Block Benefits, Not Immigrants

As EU enlargement approaches, people across Western Europe fear a flood of job-seeking immigrants from the postcommunist accession countries. Indeed, if all eight of the top East European candidates (excluding Bulgaria and Romania) join by the target date of 2004, the EU population's will soar by about 75 million people.

When Spain and Portugal joined the EU two decades ago, emigration to existing member states was lessened by the fact that many immigrants had arrived from these countries during Europe's go-go 1960s. But migration from Eastern Europe in those years was blocked by the Iron Curtain. Now the income gap between eastern applicants and the EU is three times as large as the disparity with the Iberian peninsula was. Munich's Ifo Institute expects about 2.5--3.3 million migrants to Western Europe during the 15 years following EU enlargement.

These are big numbers, but there is little or no reason for fear-not if today's EU members prepare. Unlike immigration from non-European countries, East European immigrants share a similar cultural background and will assimilate easily.

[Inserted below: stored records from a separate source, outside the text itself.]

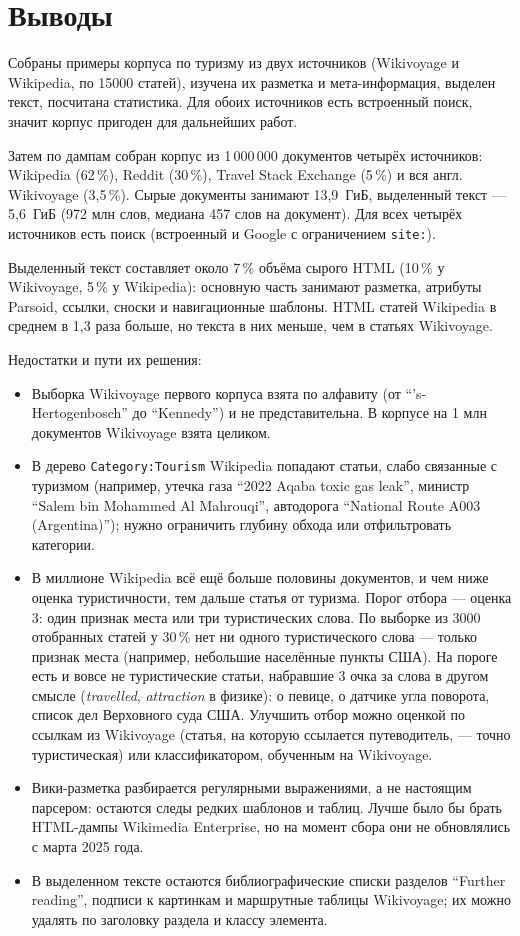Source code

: \section{Выводы}
Собраны примеры корпуса по туризму из двух источников (Wikivoyage и Wikipedia, по 15000 статей), изучена их разметка и мета-информация, выделен текст, посчитана статистика. Для обоих источников есть встроенный поиск, значит корпус пригоден для дальнейших работ.

Затем по дампам собран корпус из 1\,000\,000 документов четырёх источников: Wikipedia (62\,\%), Reddit (30\,\%), Travel Stack Exchange (5\,\%) и вся англ. Wikivoyage (3,5\,\%). Сырые документы занимают 13,9~ГиБ, выделенный текст --- 5,6~ГиБ (972 млн слов, медиана 457 слов на документ). Для всех четырёх источников есть поиск (встроенный и Google с ограничением \texttt{site:}).

Выделенный текст составляет около 7\,\% объёма сырого HTML (10\,\% у Wikivoyage, 5\,\% у Wikipedia): основную часть занимают разметка, атрибуты Parsoid, ссылки, сноски и навигационные шаблоны. HTML статей Wikipedia в среднем в 1,3 раза больше, но текста в них меньше, чем в статьях Wikivoyage.

Недостатки и пути их решения:
\begin{itemize}
    \item Выборка Wikivoyage первого корпуса взята по алфавиту (от \enquote{'s-Hertogenbosch} до \enquote{Kennedy}) и не представительна. В корпусе на 1 млн документов Wikivoyage взята целиком.
    \item В дерево \texttt{Category:Tourism} Wikipedia попадают статьи, слабо связанные с туризмом (например, утечка газа \enquote{2022 Aqaba toxic gas leak}, министр \enquote{Salem bin Mohammed Al Mahrouqi}, автодорога \enquote{National Route A003 (Argentina)}); нужно ограничить глубину обхода или отфильтровать категории.
    \item В миллионе Wikipedia всё ещё больше половины документов, и чем ниже оценка туристичности, тем дальше статья от туризма. Порог отбора --- оценка 3: один признак места или три туристических слова. По выборке из 3000 отобранных статей у 30\,\% нет ни одного туристического слова --- только признак места (например, небольшие населённые пункты США). На пороге есть и вовсе не туристические статьи, набравшие 3 очка за слова в другом смысле (\emph{travelled}, \emph{attraction} в физике): о певице, о датчике угла поворота, список дел Верховного суда США. Улучшить отбор можно оценкой по ссылкам из Wikivoyage (статья, на которую ссылается путеводитель, --- точно туристическая) или классификатором, обученным на Wikivoyage.
    \item Вики-разметка разбирается регулярными выражениями, а не настоящим парсером: остаются следы редких шаблонов и таблиц. Лучше было бы брать HTML-дампы Wikimedia Enterprise, но на момент сбора они не обновлялись с марта 2025 года.
    \item В выделенном тексте остаются библиографические списки разделов \enquote{Further reading}, подписи к картинкам и маршрутные таблицы Wikivoyage; их можно удалять по заголовку раздела и классу элемента.
\end{itemize}
\pagebreak
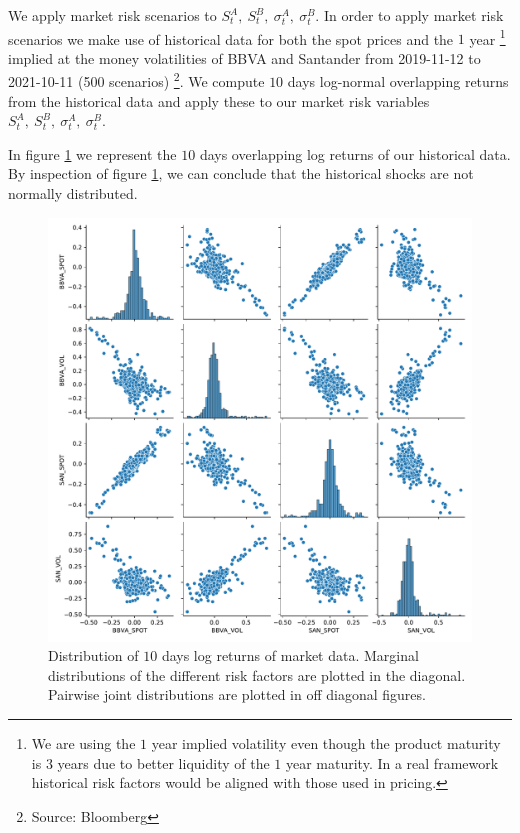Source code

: We apply market risk scenarios to $S_t^A,\ S_t^B,\ \sigma_t^A,\ \sigma_t^B$.
In order to apply market risk scenarios we make use of historical data for both the spot prices and the $1$ year \footnote{We are using the $1$ year implied volatility even though the product maturity is $3$ years due to better liquidity of the $1$ year maturity. In a real framework historical risk factors would be aligned with those used in pricing.}   implied at the money volatilities of BBVA and Santander from 2019-11-12 to 2021-10-11 (500 scenarios) \footnote{Source: Bloomberg}. We compute $10$ days log-normal overlapping returns from the historical data and apply these to our market risk variables $S_t^A,\ S_t^B,\ \sigma_t^A,\ \sigma_t^B$. \jorge{$\checkmark$}


In figure \ref{fig:distrib_P} we represent the $10$ days overlapping log returns of our historical data. By inspection of figure \ref{fig:distrib_P}, we can conclude that the historical shocks are not normally distributed.  

\begin{figure}[H] 
\centering
\includegraphics[width=1.0\textwidth]{Figures/MarketRisk/histdata.pdf}
\caption{Distribution of $10$ days log returns of market data. Marginal distributions of the different risk factors are plotted in the diagonal. Pairwise joint distributions are plotted in off diagonal figures.}
\label{fig:distrib_P}
\end{figure}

In principle, with flexible labor markets, migration creates welfare gains for all countries. Emigration countries gain because their nationals can earn an income in Western Europe that, for all but the most marginal migrant, is more than sufficient to compensate for the loss of domestic value added and the subjective and objective costs of migration. Immigration countries gain because all but marginal migrants produce more value added than they get back in wages. While blue-collar workers incur income losses, their losses will be overcompensated by the gains of landowners, capital owners, entrepreneurs and white collar workers.